_Exercise description:_
Starting at the top of the records below, write out each line exactly as it stands, stopping after the line with "This control checks"; exclude the pictures.

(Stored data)
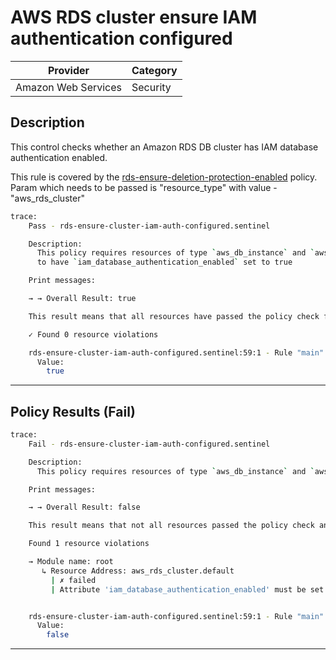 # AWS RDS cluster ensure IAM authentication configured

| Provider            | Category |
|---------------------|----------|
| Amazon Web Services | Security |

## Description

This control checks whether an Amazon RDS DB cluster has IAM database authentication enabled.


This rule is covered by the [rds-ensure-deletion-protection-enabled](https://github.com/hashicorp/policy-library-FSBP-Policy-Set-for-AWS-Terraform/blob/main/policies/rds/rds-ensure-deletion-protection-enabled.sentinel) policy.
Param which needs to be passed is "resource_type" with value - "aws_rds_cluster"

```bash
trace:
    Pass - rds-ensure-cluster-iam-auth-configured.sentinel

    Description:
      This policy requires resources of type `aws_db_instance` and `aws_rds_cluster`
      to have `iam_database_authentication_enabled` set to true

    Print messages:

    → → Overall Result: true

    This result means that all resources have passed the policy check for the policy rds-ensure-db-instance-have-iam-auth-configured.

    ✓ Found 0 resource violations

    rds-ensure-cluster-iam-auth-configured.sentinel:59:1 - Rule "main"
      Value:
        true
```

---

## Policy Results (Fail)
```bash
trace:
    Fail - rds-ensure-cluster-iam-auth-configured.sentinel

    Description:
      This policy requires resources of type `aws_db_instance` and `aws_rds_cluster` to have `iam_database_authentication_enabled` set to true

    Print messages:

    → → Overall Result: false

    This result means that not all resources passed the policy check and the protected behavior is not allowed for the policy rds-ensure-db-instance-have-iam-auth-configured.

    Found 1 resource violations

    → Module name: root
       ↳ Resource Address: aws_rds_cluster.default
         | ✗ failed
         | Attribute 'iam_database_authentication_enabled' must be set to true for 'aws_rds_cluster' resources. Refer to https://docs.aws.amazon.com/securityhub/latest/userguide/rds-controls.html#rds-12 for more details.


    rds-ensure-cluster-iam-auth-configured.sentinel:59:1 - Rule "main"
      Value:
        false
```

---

_Your solution:_
 # AWS RDS cluster ensure IAM authentication configured

| Provider            | Category |
|---------------------|----------|
| Amazon Web Services | Security |

## Description

This control checks whether an Amazon RDS DB cluster has IAM database authentication enabled.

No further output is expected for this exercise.